Biggest reform or not, let's be clear on one thing: The final GST rate is still undecided, although it is expected to not exceed 18 per cent, but no one's quite sure. On Wednesday, during the Rajya Sabha debate on the GST bill, the Union Finance Minister Arun Jaitley didn't commit to a final rate, but said the government would strive to keep it "as low as possible."
Nonetheless, that hasn't kept experts from speculating the winners and losers from the GST tax rate based on purely hypothetical calculations, and making assumptions that all the resulting cost savings for businesses will be certainly passed onto consumers. Here's a roundup of what you can expect, but keep in mind they are based on guesstimates.
Electronics: According to Economic Times, the cost of electronics like laptops and mobile phones could go up if you assume the GST rate at 18 per cent, as the duty on these manufactured goods currently stands at about 14 per cent.
Telecom: Mintreported that "the moderate rise" in tax outgo for telco products may hit demand and revenues. In turn, that could result in marginal impact.
Soda: Aerated beverages and tobacco products could see prices increase by 20 per cent, says ET.
Airfares: As services tax on flying ranges from six per cent to nine per cent, a higher GST could make flying more expensive, according to ET.
Automobiles: According to Mint, if we assume the tax rate falls anywhere below the sector's current 27 per cent, the sector will clearly emerge as a big winner.
Media and Entertainment: With the 27 per cent entertainment tax going away, this is pegged as a big winner, and you can probably assume going o the movies will become cheaper.

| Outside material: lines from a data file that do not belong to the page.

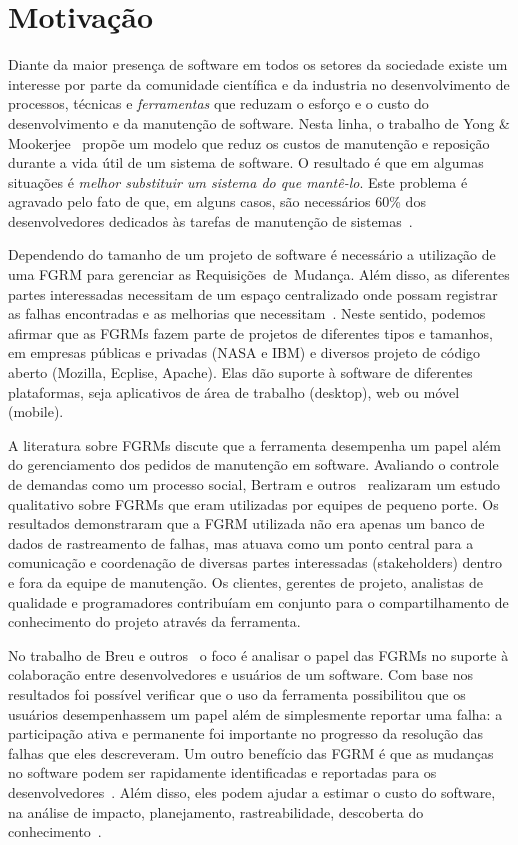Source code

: \section{Motivação}
\label{sec:intro-motivacao}

Diante da maior presença de software em todos os setores da sociedade existe um
interesse por parte da comunidade científica e da industria no desenvolvimento
de processos, técnicas e \textit{ferramentas} que reduzam o esforço e o custo do
desenvolvimento e da manutenção de software. Nesta linha, o trabalho de Yong \&
Mookerjee~\cite{1423995} propõe um modelo que reduz os custos de manutenção e
reposição durante a vida útil de um sistema de software. O resultado é que em
algumas situações é \textit{melhor substituir um sistema do que mantê-lo}. Este
pro\-ble\-ma é agravado pelo fato de que, em alguns casos, são necessários 60\%
dos desenvolvedores dedicados às tarefas de manutenção de
sistemas~\cite{Zhang_2003}.

Dependendo do tamanho de um projeto de software é necessário a utilização de uma
FGRM para gerenciar as Requisições~de~Mudança. Além disso, as diferentes partes
interessadas necessitam de um espaço centralizado onde possam registrar as
falhas encontradas e as melhorias que necessitam~\cite{1407819}. Neste sentido,
podemos afirmar que as FGRMs fazem parte de projetos de diferentes tipos e
tamanhos, em empresas públicas e privadas (NASA e IBM) e diversos projeto de
código aberto (Mozilla, Ecplise, Apache). Elas dão suporte à software de
diferentes plataformas, seja aplicativos de área de trabalho (desktop), web ou
móvel (mobile).

A literatura sobre FGRMs discute que a ferramenta desempenha um papel além do
gerenciamento dos pedidos de manutenção em software. Avaliando o controle de
demandas como um processo social, Bertram e
outros~\cite{Bertram:2010:CCB:1718918.1718972} realizaram um estudo qualitativo
sobre FGRMs que eram utilizadas por equipes de pequeno porte. Os resultados
demonstraram que a FGRM utilizada não era apenas um banco de dados de
rastreamento de falhas, mas atuava como um ponto central para a comunicação e
coordenação de diversas partes interessadas (stakeholders) dentro e fora da
equipe de manutenção. Os clientes, gerentes de projeto, analistas de qualidade e
programadores contribuíam em conjunto para o compartilhamento de conhecimento do
projeto através da ferramenta.

No trabalho de Breu e outros~\cite{Breu:2010:INB:1718918.1718973} o foco é
analisar o papel das FGRMs no suporte à colaboração entre desenvolvedores e
usuários de um software. Com base nos resultados foi possível verificar que o
uso da ferramenta possibilitou que os usuários desempenhassem um papel além de
simplesmente reportar uma falha: a participação ativa e permanente foi
importante no progresso da resolução das falhas que eles descreveram. Um outro
benefício das FGRM é que as mudanças no software podem ser rapidamente
identificadas e reportadas para os desenvolvedores~\cite{anvik2005coping}. Além
disso, eles podem ajudar a estimar o custo do software, na análise de impacto,
planejamento, rastreabilidade, descoberta do
conhecimento~\cite{cavalcanti2013bug}.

Multiplexes cinemas pay around 25 per cent in taxes, so anything less than that should be seen as benefiting cinemas and multiplexes, says Mint.
Construction materials: With movement of goods becoming smoother, the tax rate on things like cement is likely to come down from 25 per cent. Now we just have to hope for honest builders.
FMCG: Widely expected to be a big winner as companies pay up to 25 per cent in VAT, excise duty and entry tax. So consumable products should become cheaper.
Maths Teachers: The lesson from all this is bad arithmetic can ruin our lives.
To be sure, smoother movement of goods across the country has its long-term economic benefits, and a simplified uniform tax rate should simplify an over-complicated indirect tax structure.
But in the absence of a final GST tax rate, we'll have to wait and watch what prices we ultimately pay and who the real winners are.
In the meantime, take your pick.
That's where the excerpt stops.